··· Supplied entries ···

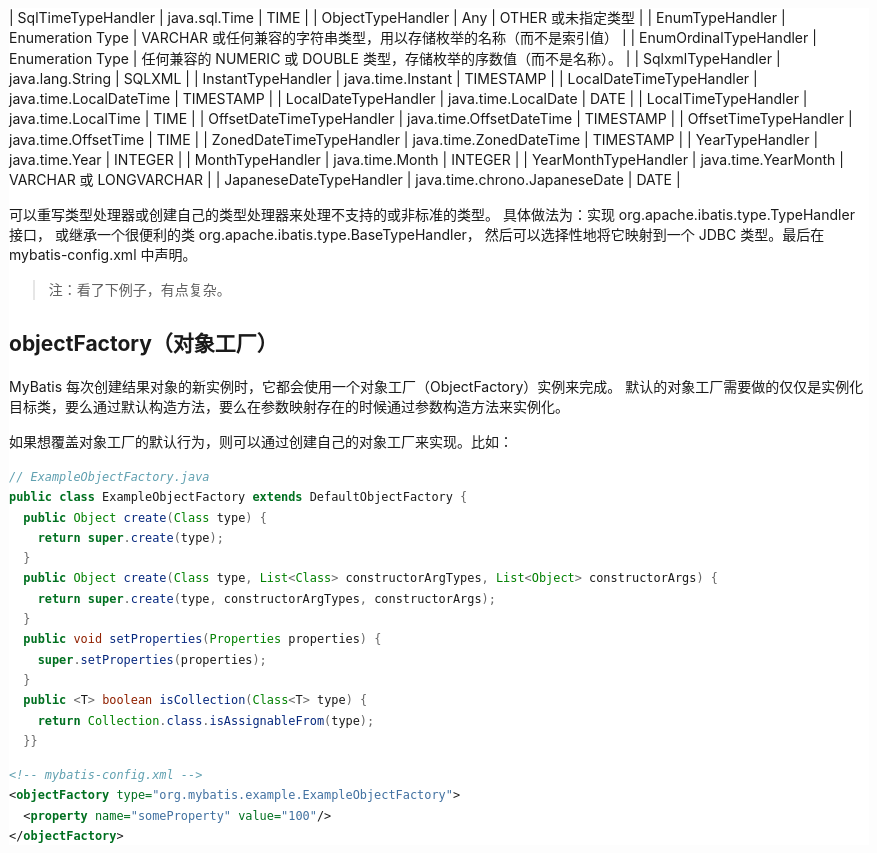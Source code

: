 | SqlTimeTypeHandler | java.sql.Time | TIME |
| ObjectTypeHandler | Any | OTHER 或未指定类型 |
| EnumTypeHandler | Enumeration Type | VARCHAR 或任何兼容的字符串类型，用以存储枚举的名称（而不是索引值） |
| EnumOrdinalTypeHandler | Enumeration Type | 任何兼容的 NUMERIC 或 DOUBLE 类型，存储枚举的序数值（而不是名称）。 |
| SqlxmlTypeHandler | java.lang.String | SQLXML |
| InstantTypeHandler | java.time.Instant | TIMESTAMP |
| LocalDateTimeTypeHandler | java.time.LocalDateTime | TIMESTAMP |
| LocalDateTypeHandler | java.time.LocalDate | DATE |
| LocalTimeTypeHandler | java.time.LocalTime | TIME |
| OffsetDateTimeTypeHandler | java.time.OffsetDateTime | TIMESTAMP |
| OffsetTimeTypeHandler | java.time.OffsetTime | TIME |
| ZonedDateTimeTypeHandler | java.time.ZonedDateTime | TIMESTAMP |
| YearTypeHandler | java.time.Year | INTEGER |
| MonthTypeHandler | java.time.Month | INTEGER |
| YearMonthTypeHandler | java.time.YearMonth | VARCHAR 或 LONGVARCHAR |
| JapaneseDateTypeHandler | java.time.chrono.JapaneseDate | DATE |

可以重写类型处理器或创建自己的类型处理器来处理不支持的或非标准的类型。
具体做法为：实现 org.apache.ibatis.type.TypeHandler 接口， 或继承一个很便利的类 org.apache.ibatis.type.BaseTypeHandler， 然后可以选择性地将它映射到一个 JDBC 类型。最后在 mybatis-config.xml 中声明。
> 注：看了下例子，有点复杂。

## objectFactory（对象工厂）

MyBatis 每次创建结果对象的新实例时，它都会使用一个对象工厂（ObjectFactory）实例来完成。 默认的对象工厂需要做的仅仅是实例化目标类，要么通过默认构造方法，要么在参数映射存在的时候通过参数构造方法来实例化。


如果想覆盖对象工厂的默认行为，则可以通过创建自己的对象工厂来实现。比如：
```java
// ExampleObjectFactory.java
public class ExampleObjectFactory extends DefaultObjectFactory {
  public Object create(Class type) {
    return super.create(type);
  }
  public Object create(Class type, List<Class> constructorArgTypes, List<Object> constructorArgs) {
    return super.create(type, constructorArgTypes, constructorArgs);
  }
  public void setProperties(Properties properties) {
    super.setProperties(properties);
  }
  public <T> boolean isCollection(Class<T> type) {
    return Collection.class.isAssignableFrom(type);
  }}
```
```xml
<!-- mybatis-config.xml -->
<objectFactory type="org.mybatis.example.ExampleObjectFactory">
  <property name="someProperty" value="100"/>
</objectFactory>
```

···

» Task: Repeat only the lines between the top of the entries above and the line containing "## objectFactory（对象工厂）", both ends included, without the pictures.

» Answer box:
Source code

: | SqlTimeTypeHandler | java.sql.Time | TIME |
| ObjectTypeHandler | Any | OTHER 或未指定类型 |
| EnumTypeHandler | Enumeration Type | VARCHAR 或任何兼容的字符串类型，用以存储枚举的名称（而不是索引值） |
| EnumOrdinalTypeHandler | Enumeration Type | 任何兼容的 NUMERIC 或 DOUBLE 类型，存储枚举的序数值（而不是名称）。 |
| SqlxmlTypeHandler | java.lang.String | SQLXML |
| InstantTypeHandler | java.time.Instant | TIMESTAMP |
| LocalDateTimeTypeHandler | java.time.LocalDateTime | TIMESTAMP |
| LocalDateTypeHandler | java.time.LocalDate | DATE |
| LocalTimeTypeHandler | java.time.LocalTime | TIME |
| OffsetDateTimeTypeHandler | java.time.OffsetDateTime | TIMESTAMP |
| OffsetTimeTypeHandler | java.time.OffsetTime | TIME |
| ZonedDateTimeTypeHandler | java.time.ZonedDateTime | TIMESTAMP |
| YearTypeHandler | java.time.Year | INTEGER |
| MonthTypeHandler | java.time.Month | INTEGER |
| YearMonthTypeHandler | java.time.YearMonth | VARCHAR 或 LONGVARCHAR |
| JapaneseDateTypeHandler | java.time.chrono.JapaneseDate | DATE |

可以重写类型处理器或创建自己的类型处理器来处理不支持的或非标准的类型。
具体做法为：实现 org.apache.ibatis.type.TypeHandler 接口， 或继承一个很便利的类 org.apache.ibatis.type.BaseTypeHandler， 然后可以选择性地将它映射到一个 JDBC 类型。最后在 mybatis-config.xml 中声明。
> 注：看了下例子，有点复杂。

## objectFactory（对象工厂）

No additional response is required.